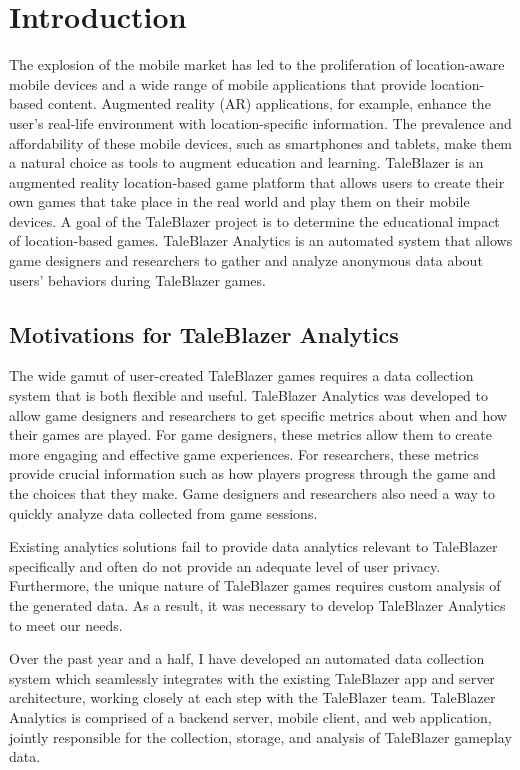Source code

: \chapter{Introduction}

The explosion of the mobile market has led to the proliferation of location-aware mobile devices and a wide range of mobile applications that provide location-based content. Augmented reality (AR) applications, for example, enhance the user's real-life environment with location-specific information. The prevalence and affordability of these mobile devices, such as smartphones and tablets, make them a natural choice as tools to augment education and learning. TaleBlazer is an augmented reality location-based game platform that allows users to create their own games that take place in the real world and play them on their mobile devices. A goal of the TaleBlazer project is to determine the educational impact of location-based games. TaleBlazer Analytics is an automated system that allows game designers and researchers to gather and analyze anonymous data about users' behaviors during TaleBlazer games. 

\section{Motivations for TaleBlazer Analytics}
The wide gamut of user-created TaleBlazer games requires a data collection system that is both flexible and useful. TaleBlazer Analytics was developed to allow game designers and researchers to get specific metrics about when and how their games are played. For game designers, these metrics allow them to create more engaging and effective game experiences. For researchers, these metrics provide crucial information such as how players progress through the game and the choices that they make. Game designers and researchers also need a way to quickly analyze data collected from game sessions.

Existing analytics solutions fail to provide data analytics relevant to TaleBlazer specifically and often do not provide an adequate level of user privacy. Furthermore, the unique nature of TaleBlazer games requires custom analysis of the generated data. As a result, it was necessary to develop TaleBlazer Analytics to meet our needs. 

Over the past year and a half, I have developed an automated data collection system which seamlessly integrates with the existing TaleBlazer app and server architecture, working closely at each step with the TaleBlazer team. TaleBlazer Analytics is comprised of a backend server, mobile client, and web application, jointly responsible for the collection, storage, and analysis of TaleBlazer gameplay data. 

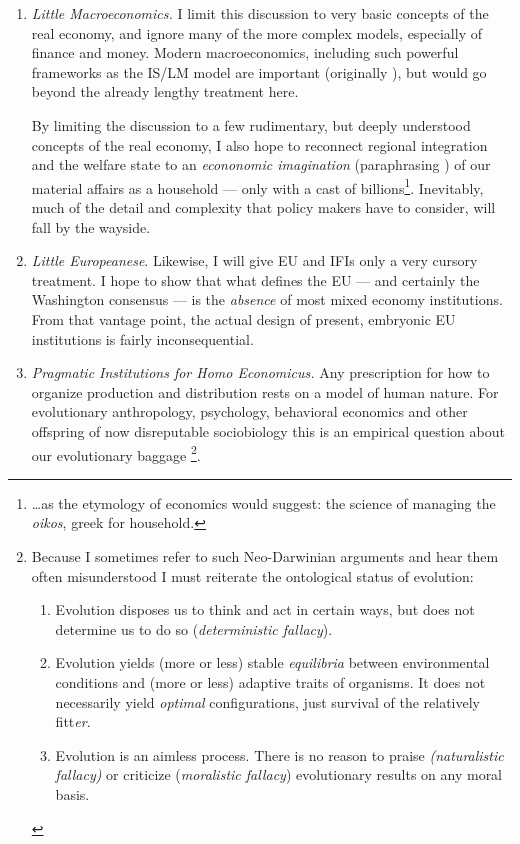 \documentclass[11pt,a4paper,oneside,openright]{article}
\begin{document}
\begin{enumerate}
	\item \label{it:little_macroeconomics} \emph{Little Macroeconomics.} 
		I limit this discussion to very basic concepts of the real economy, and ignore many of the more complex models, especially of finance and money. 
		Modern macroeconomics, including such powerful frameworks as the IS/LM model are important (originally \citealt{Hicks1937}), but would go beyond the already lengthy treatment here. 

	By limiting the discussion to a few rudimentary, but deeply understood concepts of the real economy, I also hope to reconnect regional integration and the welfare state to an \emph{econonomic imagination} (paraphrasing \citealt{Mills-1959-aa}) of our material affairs as a household --- only with a cast of billions\footnote
		{\ldots as the etymology of economics would suggest: 
		the science of managing the \emph{oikos}, greek for household.}. 
	Inevitably, much of the detail and complexity that policy makers have to consider, will fall by the wayside. 

	\item \label{it:little_europeanese} \emph{Little Europeanese}. 
		Likewise, I will give \gls{EU} and \glspl{IFI}  only a very cursory treatment. 
		I hope to show that what defines the \gls{EU} --- and certainly the Washington consensus --- is the \emph{absence} of most mixed economy institutions. 
		From that vantage point, the actual design of present, embryonic \gls{EU} institutions is fairly inconsequential.

	\item \label{it:homo_economicus} \emph{Pragmatic Institutions for Homo Economicus.} 
		Any prescription for how to organize production and distribution rests on a model of human nature. 
		For evolutionary anthropology, psychology, behavioral economics and other offspring of now disreputable \citep{Wright1994} sociobiology \citep{Wilson1975} this is an empirical question about our evolutionary baggage
			\footnote{
				Because I sometimes refer to such Neo-Darwinian arguments \citep{Wright1994} and hear them often misunderstood I must reiterate the ontological status of evolution:
				\begin{enumerate}
					\item Evolution disposes us to think and act in certain ways, but does not determine us to do so (\emph{deterministic fallacy}).
					\item Evolution yields (more or less) stable \emph{equilibria} between environmental conditions and (more or less) adaptive traits of organisms. 
					It does not necessarily yield \emph{optimal} configurations, just survival of the relatively fitt\emph{er}. 
					\item Evolution is an aimless process. 
						There is no reason to praise \emph{(naturalistic fallacy)} or criticize (\emph{moralistic fallacy}) evolutionary results on any moral basis.
		\end{enumerate} 
			}.
	

\end{enumerate}
\end{document}
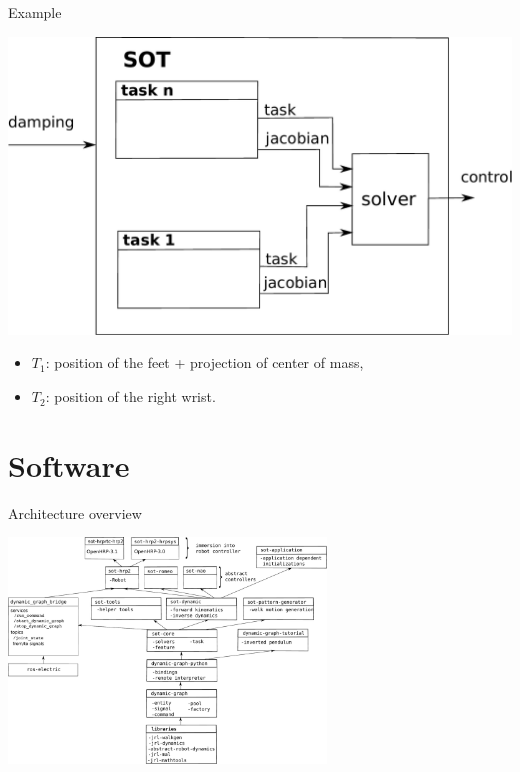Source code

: \begin{frame} {Example}
\parbox {.49\linewidth} {
  \includegraphics[width=\linewidth]{figures/sot}
}
\parbox {.5\linewidth} {
  \begin{itemize}
  \item $T_1$: position of the feet + projection of center of mass,
  \item $T_2$: position of the right wrist.
  \end{itemize}
}
\end {frame}

\section {Software}

\begin{frame} {Architecture overview}
\centerline {
  \includegraphics [height=6cm] {figures/sot-architecture}
}
\end{frame}

%
%

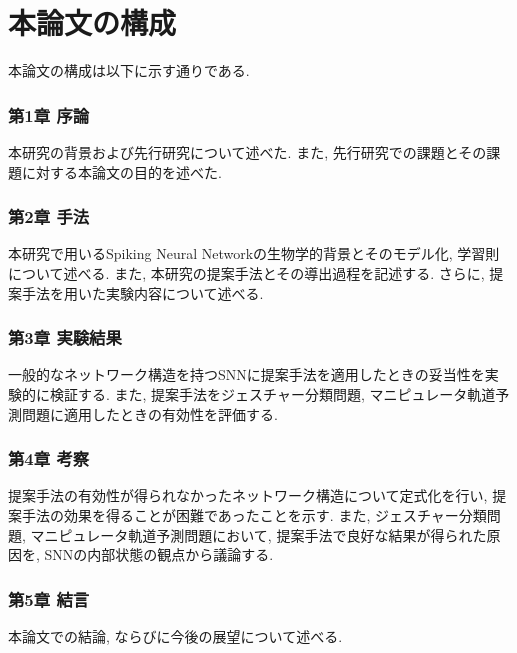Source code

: \section{本論文の構成}
本論文の構成は以下に示す通りである.

\subsubsection{第1章 序論}
本研究の背景および先行研究について述べた.
また, 先行研究での課題とその課題に対する本論文の目的を述べた.

\subsubsection{第2章 手法}
本研究で用いるSpiking Neural Networkの生物学的背景とそのモデル化, 学習則について述べる.
また, 本研究の提案手法とその導出過程を記述する.
さらに, 提案手法を用いた実験内容について述べる.

\subsubsection{第3章 実験結果}
一般的なネットワーク構造を持つSNNに提案手法を適用したときの妥当性を実験的に検証する.
また, 提案手法をジェスチャー分類問題, マニピュレータ軌道予測問題に適用したときの有効性を評価する.

\subsubsection{第4章 考察}
提案手法の有効性が得られなかったネットワーク構造について定式化を行い, 提案手法の効果を得ることが困難であったことを示す.
また, ジェスチャー分類問題, マニピュレータ軌道予測問題において, 提案手法で良好な結果が得られた原因を, SNNの内部状態の観点から議論する.

\subsubsection{第5章 結言}
本論文での結論, ならびに今後の展望について述べる.
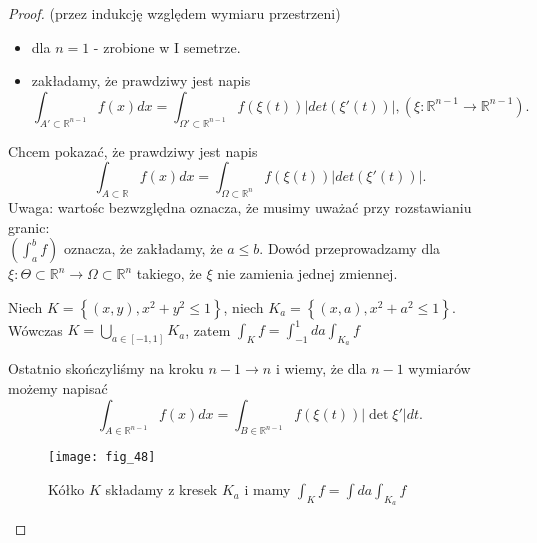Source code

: \documentclass[../main.tex]{subfiles}
\begin{document}
    \begin{proof}
        (przez indukcję względem wymiaru przestrzeni)\\
        \begin{itemize}
            \item dla $n=1$ - zrobione w I semetrze.
            \item zakładamy, że prawdziwy jest napis
                \[
                    \int_{A'\subset\mathbb{R}^{n-1}} f(x)dx = \int_{\Omega' \subset\mathbb{R}^{n-1}} f(\xi(t)) | det(\xi'(t)) |, (\xi: \mathbb{R}^{n-1}\to \mathbb{R}^{n-1})
                .\]
        \end{itemize}
        Chcem pokazać, że prawdziwy jest napis
        \[
            \int_{A\subset\mathbb{R}} f(x) dx = \int_{\Omega \subset \mathbb{R}^n} f(\xi(t)) | det(\xi'(t)) |
        .\]
        Uwaga: wartośc bezwzględna oznacza, że musimy uważać przy rozstawianiu granic:\\
        $\left( \int_a^b f \right) $ oznacza, że zakładamy, że $a\le b$. Dowód przeprowadzamy dla $\xi: \Theta\subset\mathbb{R}^n\to \Omega\subset\mathbb{R}^n$ takiego, że $\xi$ nie zamienia jednej zmiennej.
        \begin{obserwacja}
            Niech $K = \left\{ (x,y), x^2+y^2 \le 1 \right\} $, niech $K_a = \left\{ (x,a), x^2+a^2 \le 1 \right\}.$\\
            Wówczas $K = \bigcup_{a\in[-1,1]}K_a$, zatem $\int_K f = \int_{-1}^1 da \int _{K_a} f$

        \end{obserwacja}
    Ostatnio skończyliśmy na kroku $n-1\to n$ i wiemy, że dla $n-1$ wymiarów możemy napisać
    \[
        \int_{A\in \mathbb{R}^{n-1}}f(x)dx = \int_{B\in \mathbb{R}^{n-1}}f(\xi(t)) |\det \xi'|dt
        .\]
    \begin{figure}[h]
        \centering
        \texttt{[image: fig\_48]}
        \caption{Kółko $K$ składamy z kresek $K_a$ i mamy $\int_K f = \int da \int_{K_a} f$}
        \label{fig:fig_48}
    \end{figure}


\end{proof}
\end{document}

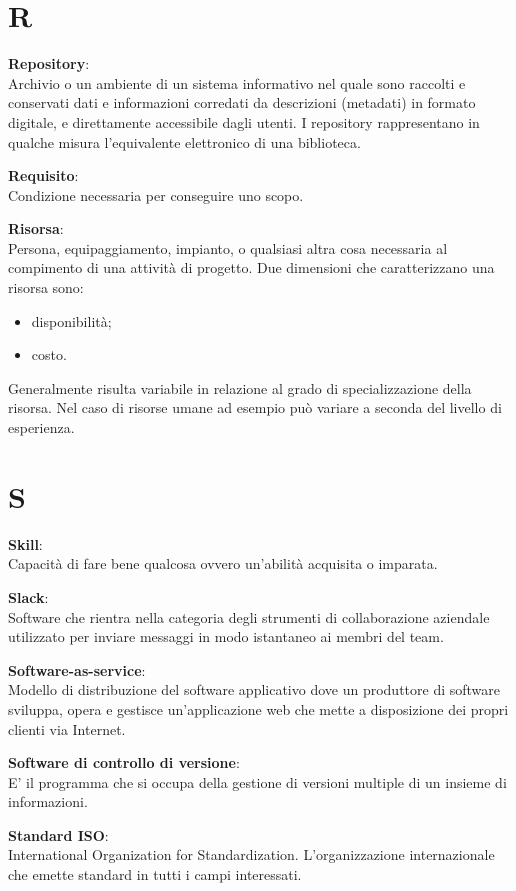 \documentclass[a4paper, oneside, openany, dvipsnames, table]{article}
\begin{document}
\newpage
\section{R}
\textbf{Repository}:\\	Archivio o un ambiente di un sistema informativo nel quale sono raccolti e conservati dati e informazioni corredati da descrizioni (metadati) in formato digitale, e direttamente accessibile dagli utenti. I repository rappresentano in qualche misura l’equivalente elettronico di una biblioteca.

\textbf{Requisito}:\\	Condizione necessaria per conseguire uno scopo.

\textbf{Risorsa}:\\	Persona, equipaggiamento, impianto, o qualsiasi altra cosa necessaria al compimento di una attività di progetto. Due dimensioni che caratterizzano una risorsa sono:
\begin{itemize}
\item disponibilità;
\item costo.
\end{itemize} 
Generalmente risulta variabile in relazione al grado di specializzazione della risorsa. Nel caso di risorse umane ad esempio può variare a seconda del livello di esperienza.


\newpage
\section{S}
\textbf{Skill}:\\	Capacità di fare bene qualcosa ovvero un'abilità acquisita o imparata.

\textbf{Slack}:\\	Software che rientra nella categoria degli strumenti di collaborazione aziendale utilizzato per inviare messaggi in modo istantaneo ai membri del team.

\textbf{Software-as-service}:\\	Modello di distribuzione del software applicativo dove un produttore di software sviluppa, opera e gestisce un'applicazione web che mette a disposizione dei propri clienti via Internet.

\textbf{Software di controllo di versione}:\\ E' il programma che si occupa della  gestione di versioni multiple di un insieme di informazioni.

\textbf{Standard ISO}:\\	International Organization for Standardization. L'organizzazione internazionale che emette standard in tutti i campi interessati.
\end{document}
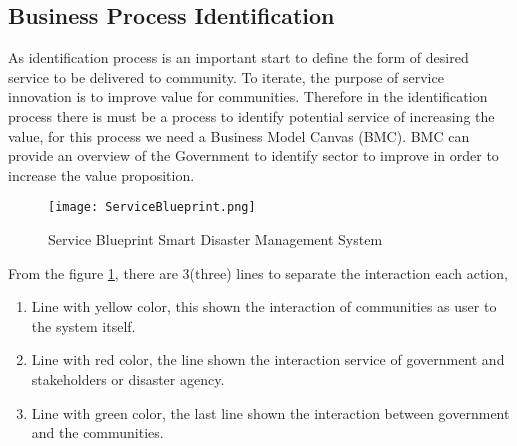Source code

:\subsection{Business Process Identification}
As identification process is an important start to define the form of desired service to be delivered to community. To iterate, the purpose of service innovation is to improve value for communities. Therefore in the identification process there is must be a process to identify potential service of increasing the value, for this process we need a Business Model Canvas (BMC)\cite{SOASImple}. BMC can provide an overview of the Government to identify sector to improve in order to increase the value proposition.\par

\begin{landscape}
\thispagestyle{empty}
\begin{figure}[H]
\centering
\texttt{[image: ServiceBlueprint.png]}
\caption{Service Blueprint Smart Disaster Management System}
\label{fig:ServiceBlueprint}
\end{figure}
\end{landscape}\par

From the figure \ref{fig:ServiceBlueprint}, there are 3(three) lines to separate the interaction each action,
\begin{enumerate}
\setlength{\itemsep}{1.5pt}
\setlength{\parskip}{1.5pt}
\item Line with yellow color, this shown the interaction of communities as user to the system itself. 
\item Line with red color, the line shown the interaction service of government and stakeholders or disaster agency.
\item Line with green color, the last line shown the interaction between  government and the communities.
\end{enumerate}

::::::::

**How to complete this task:**
Search the entries for the string "very" and collect each line that has it.

**Final answer:**
		I limit this discussion to very basic concepts of the real economy, and ignore many of the more complex models, especially of finance and money. 
		Likewise, I will give \gls{EU} and \glspl{IFI}  only a very cursory treatment. 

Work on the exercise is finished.